Em memória do meu amigo e mestre René Armand Dreifuss,
há dez anos ausente e presente
há dez anos ausente e presente
O
sistema midiático contemporâneo apresenta pelo menos três
características fundamentais. Primeiramente, evidencia capacidade de
fixar sentidos e ideologias, interferindo na formação da opinião pública
e em linhas predominantes do imaginário social. Em segundo lugar,
demonstra desembaraço na apropriação de diferentes léxicos para tentar
colocar dentro de si todos os léxicos, a serviço de suas intenções
particulares. Palavras que pertenciam tradicionalmente ao léxico da
esquerda foram ressignificadas no auge da hegemonia do neoliberalismo,
nos anos 1980 e 1990. Cito, de imediato, duas – reforma e inclusão –
insistentemente mencionadas, por exemplo, nas retóricas publicitárias da
era Fernando Henrique Cardoso. Em terceiro lugar, os discursos e falas
massivas da mídia se projetam como intérpretes e vigas de sustentação do
ideário privatista do neoliberalismo e variações associadas. Incutem e
celebram a tirania do dinheiro, a competição e o lucro, propagando
valores e modos de vida que transferem para o mercado a regulação das
demandas coletivas, como se isso fosse possível. Ao mesmo tempo,
procuram neutralizar o pensamento crítico e as expressões de dissenso,
reduzindo espaços para ideias alternativas e contestadoras, ainda que
estas continuem se manifestando, resistindo e reinventando-se.
Esse modelo
está associado à lógica concentracionária e expansivamente reprodutiva
do mercado e da cultura tecnológica, cujos eixos preponderantes são a
digitalização, a virtualização, a mercantilização simbólica e a
internacionalização de negócios. Os projetos mercadológicos e ênfases
editoriais podem variar, menos num ponto chave: operam, consensualmente,
para reproduzir a ordem do consumo e conservar hegemonias constituídas.
Os
megagrupos midiáticos detêm a propriedade dos meios de produção, a
infraestrutura tecnológica e as bases logísticas, como parte de um
sistema que rege habilmente os processos de produção material e
imaterial. Além de planejar e coordenar atividades correlatas, esse
sistema exerce interferência crucial na circulação de informações,
interpretações e crenças indispensáveis à consolidação de consensos
sociais, por mais diversificadas que possam ser as reações e respostas.

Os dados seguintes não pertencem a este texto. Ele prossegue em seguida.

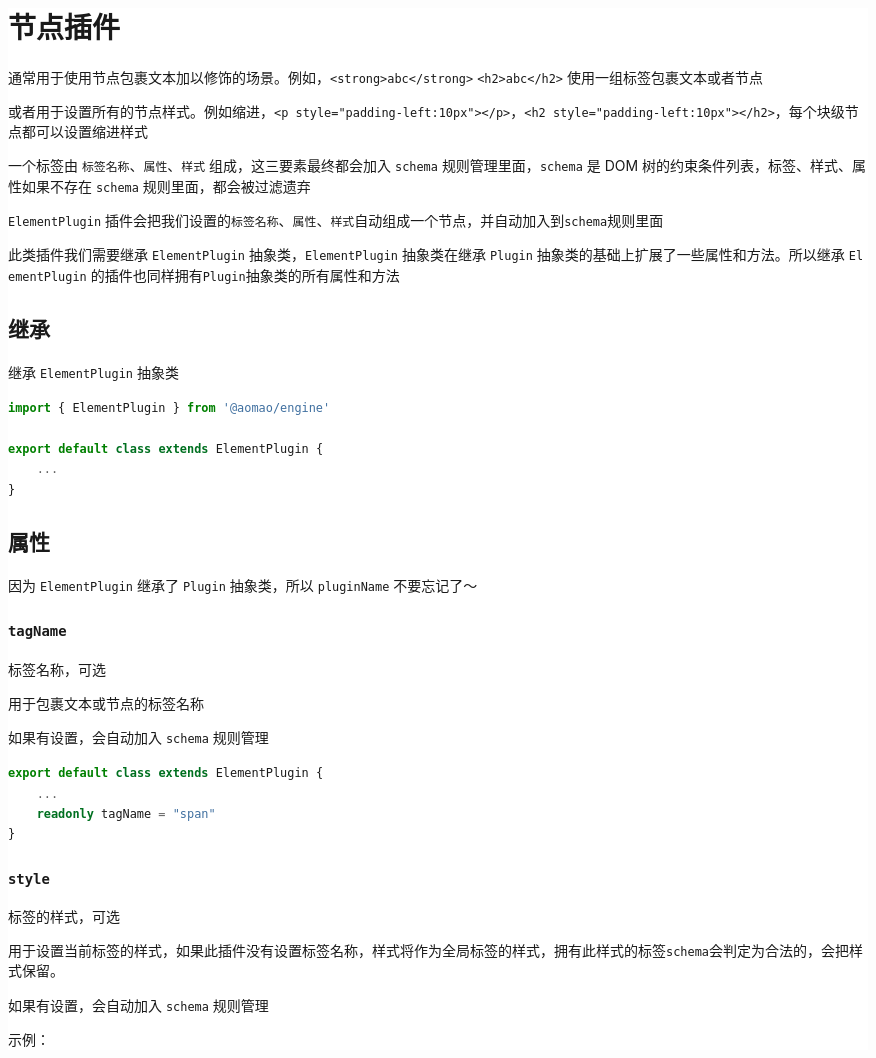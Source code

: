 # 节点插件

通常用于使用节点包裹文本加以修饰的场景。例如，`<strong>abc</strong>` `<h2>abc</h2>` 使用一组标签包裹文本或者节点

或者用于设置所有的节点样式。例如缩进，`<p style="padding-left:10px"></p>`，`<h2 style="padding-left:10px"></h2>`，每个块级节点都可以设置缩进样式

一个标签由 `标签名称`、`属性`、`样式` 组成，这三要素最终都会加入 `schema` 规则管理里面，`schema` 是 DOM 树的约束条件列表，标签、样式、属性如果不存在 `schema` 规则里面，都会被过滤遗弃

`ElementPlugin` 插件会把我们设置的`标签名称`、`属性`、`样式`自动组成一个节点，并自动加入到`schema`规则里面

此类插件我们需要继承 `ElementPlugin` 抽象类，`ElementPlugin` 抽象类在继承 `Plugin` 抽象类的基础上扩展了一些属性和方法。所以继承 `ElementPlugin` 的插件也同样拥有`Plugin`抽象类的所有属性和方法

## 继承

继承 `ElementPlugin` 抽象类

```ts
import { ElementPlugin } from '@aomao/engine'

export default class extends ElementPlugin {
	...
}
```

## 属性

因为 `ElementPlugin` 继承了 `Plugin` 抽象类，所以 `pluginName` 不要忘记了～

### `tagName`

标签名称，可选

用于包裹文本或节点的标签名称

如果有设置，会自动加入 `schema` 规则管理

```ts
export default class extends ElementPlugin {
	...
    readonly tagName = "span"
}
```

### `style`

标签的样式，可选

用于设置当前标签的样式，如果此插件没有设置标签名称，样式将作为全局标签的样式，拥有此样式的标签`schema`会判定为合法的，会把样式保留。

如果有设置，会自动加入 `schema` 规则管理

示例：
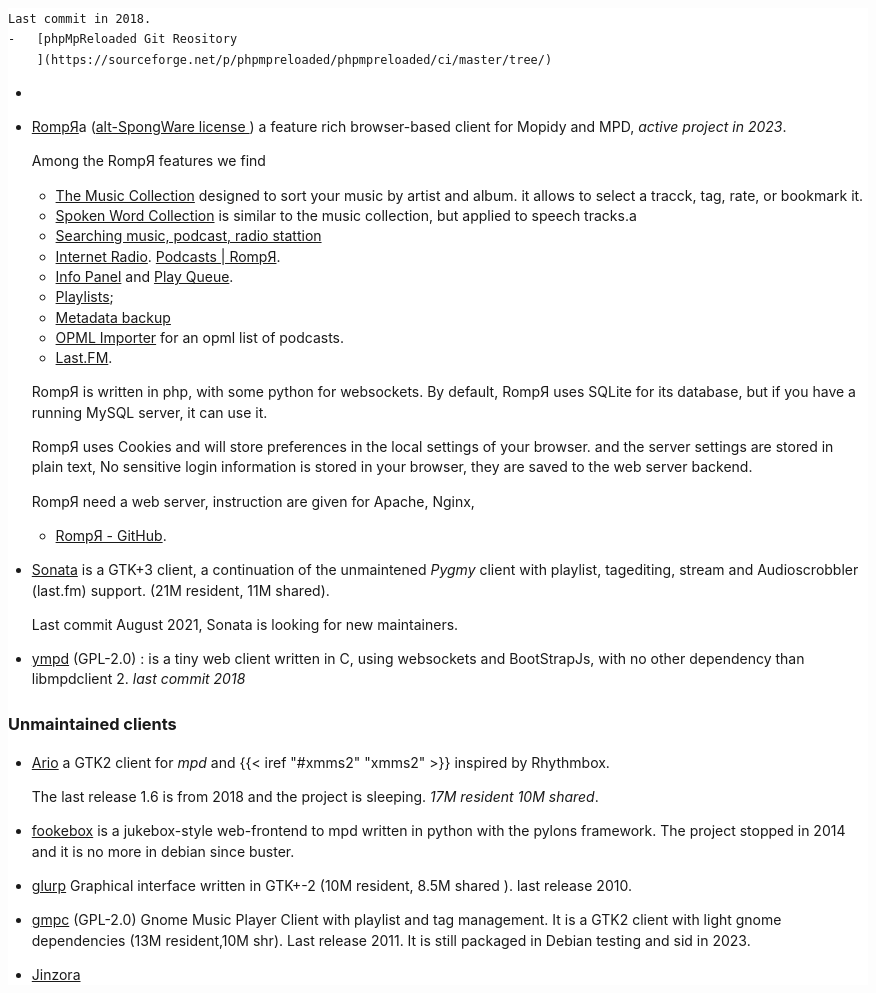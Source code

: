    Last commit in 2018.
    -   [phpMpReloaded Git Reository
        ](https://sourceforge.net/p/phpmpreloaded/phpmpreloaded/ci/master/tree/)
-
-   [RompЯ](https://fatg3erman.github.io/RompR/)a ([alt-SpongWare license
    ](https://github.com/fatg3erman/RompR/blob/master/LICENSE.txt))
    a feature rich browser-based client for Mopidy and MPD,
    _active project in 2023_.

    Among the RompЯ features we find
    -   [The Music Collection](https://fatg3erman.github.io/RompR/Music-Collection)
        designed to sort your music by artist and album. it allows to select a tracck,
        tag, rate, or bookmark it.
    -   [Spoken Word Collection](https://fatg3erman.github.io/RompR/Spoken-Word)
        is similar to the music collection, but applied to speech tracks.a
    -   [Searching music, podcast, radio stattion
        ](https://fatg3erman.github.io/RompR/Searching-For-Music)
    -   [Internet Radio](https://fatg3erman.github.io/RompR/Internet-Radio).
        [Podcasts | RompЯ](https://fatg3erman.github.io/RompR/Podcasts).
    -   [Info Panel](https://fatg3erman.github.io/RompR/The-Info-Panel) and
        [Play Queue](https://fatg3erman.github.io/RompR/The-Playlist).
    -   [Playlists](https://fatg3erman.github.io/RompR/Using-Saved-Playlists);
    -   [Metadata backup](https://fatg3erman.github.io/RompR/Backing-Up-Your-Metadata)
    -   [OPML Importer](https://fatg3erman.github.io/RompR/OPML-Importer)
        for an opml list of podcasts.
    -   [Last.FM](https://fatg3erman.github.io/RompR/LastFM).

    RompЯ is written in php, with some python for websockets.  By default, RompЯ uses
    SQLite for its database, but if you have a running MySQL server, it can use it.

    RompЯ uses Cookies and will store preferences in the local settings of your browser.
    and the server settings are stored in plain text, No sensitive login information is
    stored in your browser, they are saved to the web server backend.

    RompЯ need a web server, instruction are given for Apache, Nginx,

    -   [RompЯ - GitHub](https://github.com/fatg3erman/RompR).
-   [Sonata](https://github.com/multani/sonata) is a
    GTK+3 client, a continuation of the unmaintened *Pygmy* client with
    playlist, tagediting, stream and Audioscrobbler (last.fm) support.
    (21M resident, 11M shared).

    Last commit August 2021, Sonata is looking for new maintainers.
-   [ympd](https://github.com/notandy/ympd) (GPL-2.0) :
    is a tiny web client written in C, using websockets and BootStrapJs, with no other
    dependency than libmpdclient 2. _last commit 2018_


### Unmaintained clients
-   [Ario](http://ario-player.sourceforge.net/) a GTK2 client for _mpd_
    and {{< iref "#xmms2" "xmms2" >}}  inspired by Rhythmbox.

    The last release 1.6 is from 2018 and the project is sleeping.
    _17M resident 10M shared_.
-   [fookebox](https://github.com/cockroach/fookebox/)
    is a jukebox-style web-frontend to mpd written in python
    with the pylons framework. The project stopped in 2014 and it is no more in debian
    since buster.
-   [glurp](https://github.com/be1/glurp)
    Graphical interface written in GTK+-2 (10M resident, 8.5M shared
    ). last release 2010.
-   [gmpc](https://github.com/DaveDavenport/gmpc) (GPL-2.0)
    Gnome Music Player Client with playlist and tag management. It is
    a GTK2 client with light gnome dependencies (13M resident,10M shr).
    Last release 2011. It is still packaged in Debian testing and sid
    in 2023.
-   [Jinzora](https://sourceforge.net/projects/jinzora)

O
grau de incidência oscila de veículo para veículo, em decorrência de
recursos tecnológicos, linguagens, metodologias produtivas,
características dos mercados, padrões de interação e perfis de públicos e
audiências.
A digitalização favoreceu a multiplicação de bens e serviços de “infoentretenimento”; atraiu players
internacionais para operações em todos os continentes; intensificou
transmissões e fluxos em tempo real; instituiu outras formas de
expressão, conexão, intercâmbio e sociabilidade, sobretudo por meio da
internet (comunidades virtuais, redes sociais); e agravou a concentração
e a oligopolização de setores complementares (imprensa, rádio,
televisão, internet, audiovisual, editorial, fonográfico,
telecomunicações, informática, publicidade, marketing, cinema, jogos
eletrônicos, celulares, redes sociais etc.).
Tudo isso
sob a égide de três vetores: a tecnologia que possibilita as sinergias; o
compartilhamento e a distribuição de conteúdos gerados nas mesmas
matrizes produtivas; e a racionalidade de gastos, custos e
investimentos.
Origina-se
daí um sistema multimídia que explora uma gama de empreendimentos e
serviços tornados convergentes e sinergéticos pela digitalização. A
execução de tal objetivo implica a reorganização das relações entre os
grupos globais e os públicos consumidores regionais, nacionais e locais,
por intermédio de ações de marketing que caucionam uma oferta mais
heterogênea e mesclada de produtos, em consonância com dinâmicas
desterritorializadas de consumo e afinadas com demandas de clientelas
específicas.
A demarcação
do caráter nacional de boa parte dos conteúdos em circulação torna-se
problemática, tendo em vista que os materiais são produzidos e
distribuídos, global e simultaneamente, por grupos transnacionais, a
partir de suas matrizes. Não raro, estes grupos sequer têm filiais ou
estruturas físicas em países onde suas mercadorias são comercializadas
por sócios ou parceiros locais – ainda que se abasteçam de dados sobre
as realidades em que atuam, procurando criar pontes de conexão com as
bases consumidoras. Na essência, as políticas de geração de conteúdos
almejam a maximização de lucros, dentro das conveniências estratégicas
das instâncias de emissão.
Bem sabemos
que existem respostas, interações e assimilações diferenciadas por parte
do público consumidor dos produtos e mensagens midiáticos. Entretanto,
em face da concentração transnacional das chamadas indústrias
culturais, a possibilidade de interferência do público (ou de frações
dele) nas programações depende não somente da capacidade criativa e
reativa dos indivíduos, como também de direitos coletivos e controles
sociais sobre a produção e a circulação de informações e entretenimento.
Ainda que
tenha sido ampliado, de modo exponencial, o espectro de produção,
difusão e consumo de bens e serviços simbólicos, a mundialização
cultural se inscreve mais na órbita das exigências mercadológicas do que
na pluralização de visões de mundo e nos usufrutos equânimes de
conhecimentos e informações.
À medida que
essa configuração se cristaliza, reduz-se o campo de manobra para um
desenvolvimento equilibrado e estável dos sistemas de comunicação e
agravam-se descompassos estruturais em área estratégica da vida social.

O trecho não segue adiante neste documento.